Studio album by Rivermaya
- Released: February 14, 1996
- Studio: Digital FX International Inc.
- Genre: OPM, Alternative Rock, Dream pop
- Label: Musiko Records BMG Records (Pilipinas) Inc.
- Producer: Rico Blanco, Chito S. Roño & Lizza G. Nakpil

Rivermaya chronology
| RiverMaya (1994) | Trip (1996) | Atomic Bomb (1997) |

= Trip (Rivermaya album) =

Trip is the second studio album by Filipino rock band Rivermaya. It has 13 tracks and was released by BMG Records (Pilipinas) Inc. in 1996. It is the first album to introduce Rico Blanco as the band's full-time guitarist following the departure of Perf de Castro the previous year. Since the album release, the album went gold overnight and reached platinum status in six days and the carrier single "Kisapmata" became the most requested tune in Top Rating FM Stations. On June 30, 1996, the band launched their first Music Video for their next single "Himala" at the TV show ASAP.

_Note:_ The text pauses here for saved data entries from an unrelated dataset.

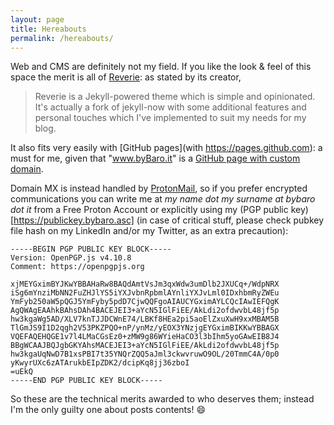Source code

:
 ```yaml
---
layout: page
title: Hereabouts
permalink: /hereabouts/
---
```


Web and CMS are definitely not my field. If you like the look & feel of this space the merit is all of [Reverie](https://github.com/amitmerchant1990/reverie): as stated by its creator,

> Reverie is a Jekyll-powered theme which is simple and opinionated. It's actually a fork of jekyll-now with some additional features and personal touches which I've implemented to suit my needs for my blog.

It also fits very easily with [GitHub pages](with https://pages.github.com): a must for me, given that "www.byBaro.it" is a [GitHub page with custom domain](https://docs.github.com/en/pages/configuring-a-custom-domain-for-your-github-pages-site/managing-a-custom-domain-for-your-github-pages-site).

Domain MX is instead handled by [ProtonMail](https://protonmail.com), so if you prefer encrypted communications you can write me at _my name dot my surname at bybaro dot it_ from a Free Proton Account or explicitly using my (PGP public key)[https://publickey.bybaro.asc] (in case of critical stuff, please check pubkey file hash on my LinkedIn and/or my Twitter, as an extra precaution):

```
-----BEGIN PGP PUBLIC KEY BLOCK-----
Version: OpenPGP.js v4.10.8
Comment: https://openpgpjs.org

xjMEYGximBYJKwYBBAHaRw8BAQdAmtVsJm3qxWdw3umDlb2JXUCq+/WdpNRX
iSg6mYnziMbNN2FuZHJlYS5iYXJvbnRpbmlAYnliYXJvLml0IDxhbmRyZWEu
YmFyb250aW5pQGJ5YmFyby5pdD7CjwQQFgoAIAUCYGximAYLCQcIAwIEFQgK
AgQWAgEAAhkBAhsDAh4BACEJEI3+aYcN5IGlFiEE/AkLdi2ofdwvbL48jf5p
hw3kgaWg5AD/XLV7knTJJDCWnE74/LBKf8HEa2pi5aoElZxuXwH9xxMBAM5B
TlGmJS9I1D2qgh2V53PKZPQO+nP/ynMz/yEOX3YNzjgEYGximBIKKwYBBAGX
VQEFAQEHQGE1v7l4LMaCGsEz0+zMW9g86WYieHaCO3l3bIhm5yoGAwEIB8J4
BBgWCAAJBQJgbGKYAhsMACEJEI3+aYcN5IGlFiEE/AkLdi2ofdwvbL48jf5p
hw3kgaUqNwD7B1xsPBI7t35YNQrZQQ5aJml3ckwvruwO9OL/20TmmC4A/0p0
yKwyrUXc6zATArukbEIpZDK2/dcipKq8jj36zboI
=uEkQ
-----END PGP PUBLIC KEY BLOCK-----
```

So these are the technical merits awarded to who deserves them; instead I'm the only guilty one about posts contents! :smile:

The album saw the band's departure from its AOR-oriented sound in favor of more alternative rock direction that continued for subsequent albums.

Professional ratings
Review scores
| Source | Rating |
| Allmusic | review |

== Track listing ==
All tracks written by Rico Blanco, except where noted.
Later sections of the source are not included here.